> AIM OF THE TASK:
Look through the data below. Pick out the lines holding the string "inderdaad".

Collected data:
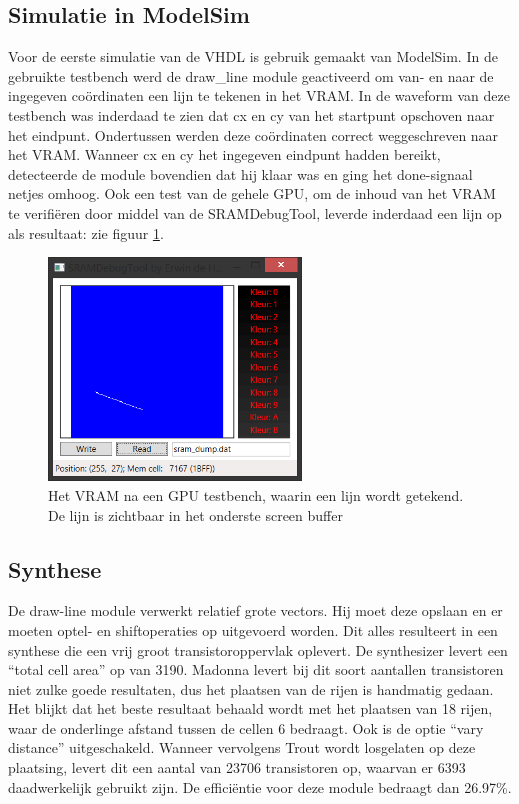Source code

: \documentclass{scrartcl} %
\begin{document}
\subsection{Simulatie in ModelSim}
Voor de eerste simulatie van de VHDL is gebruik gemaakt van ModelSim. In de gebruikte testbench werd de draw\_line module geactiveerd om van- en naar de ingegeven coördinaten een lijn te tekenen in het VRAM. In de waveform van deze testbench was inderdaad te zien dat cx en cy van het startpunt opschoven naar het eindpunt. Ondertussen werden deze coördinaten correct weggeschreven naar het VRAM. Wanneer cx en cy het ingegeven eindpunt hadden bereikt, detecteerde de module bovendien dat hij klaar was en ging het done-signaal netjes omhoog.
Ook een test van de gehele GPU, om de inhoud van het VRAM te verifiëren door middel van de SRAMDebugTool, leverde inderdaad een lijn op als resultaat: zie figuur \ref{fig:draw-line-sram-dump}.

\begin{figure}[H]
	\centering
	\includegraphics[width=0.6\textwidth]{resource/sram_dump.png}
	\caption{Het VRAM na een GPU testbench, waarin een lijn wordt getekend. De lijn is zichtbaar in het onderste screen buffer}
	\label{fig:draw-line-sram-dump}
\end{figure}

\subsection{Synthese}
De draw-line module verwerkt relatief grote vectors. Hij moet deze opslaan en er moeten optel- en shiftoperaties op uitgevoerd worden. Dit alles resulteert in een synthese die een vrij groot transistoroppervlak oplevert. De synthesizer levert een ``total cell area'' op van 3190. Madonna levert bij dit soort aantallen transistoren niet zulke goede resultaten, dus het plaatsen van de rijen is handmatig gedaan. Het blijkt dat het beste resultaat behaald wordt met het plaatsen van 18 rijen, waar de onderlinge afstand tussen de cellen 6 bedraagt. Ook is de optie ``vary distance'' uitgeschakeld. Wanneer vervolgens Trout wordt losgelaten op deze plaatsing, levert dit een aantal van 23706 transistoren op, waarvan er 6393 daadwerkelijk gebruikt zijn. De efficiëntie voor deze module bedraagt dan 26.97\%.
\end{document}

> SOLVED EXERCISE:
Voor de eerste simulatie van de VHDL is gebruik gemaakt van ModelSim. In de gebruikte testbench werd de draw\_line module geactiveerd om van- en naar de ingegeven coördinaten een lijn te tekenen in het VRAM. In de waveform van deze testbench was inderdaad te zien dat cx en cy van het startpunt opschoven naar het eindpunt. Ondertussen werden deze coördinaten correct weggeschreven naar het VRAM. Wanneer cx en cy het ingegeven eindpunt hadden bereikt, detecteerde de module bovendien dat hij klaar was en ging het done-signaal netjes omhoog.
Ook een test van de gehele GPU, om de inhoud van het VRAM te verifiëren door middel van de SRAMDebugTool, leverde inderdaad een lijn op als resultaat: zie figuur \ref{fig:draw-line-sram-dump}.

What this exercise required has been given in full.